*** Data to use Section Begins ***

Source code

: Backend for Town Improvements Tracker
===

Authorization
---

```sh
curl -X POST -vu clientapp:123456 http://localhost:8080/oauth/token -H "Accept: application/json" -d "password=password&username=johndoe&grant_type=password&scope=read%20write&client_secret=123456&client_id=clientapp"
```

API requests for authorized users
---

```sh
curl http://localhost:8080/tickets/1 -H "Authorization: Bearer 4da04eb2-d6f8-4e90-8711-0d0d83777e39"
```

*** Data to use Section Ends ***

# Directions for this task
Go through the records. Copy each line where "curl" appears.

# Result for this exercise
curl -X POST -vu clientapp:123456 http://localhost:8080/oauth/token -H "Accept: application/json" -d "password=password&username=johndoe&grant_type=password&scope=read%20write&client_secret=123456&client_id=clientapp"
curl http://localhost:8080/tickets/1 -H "Authorization: Bearer 4da04eb2-d6f8-4e90-8711-0d0d83777e39"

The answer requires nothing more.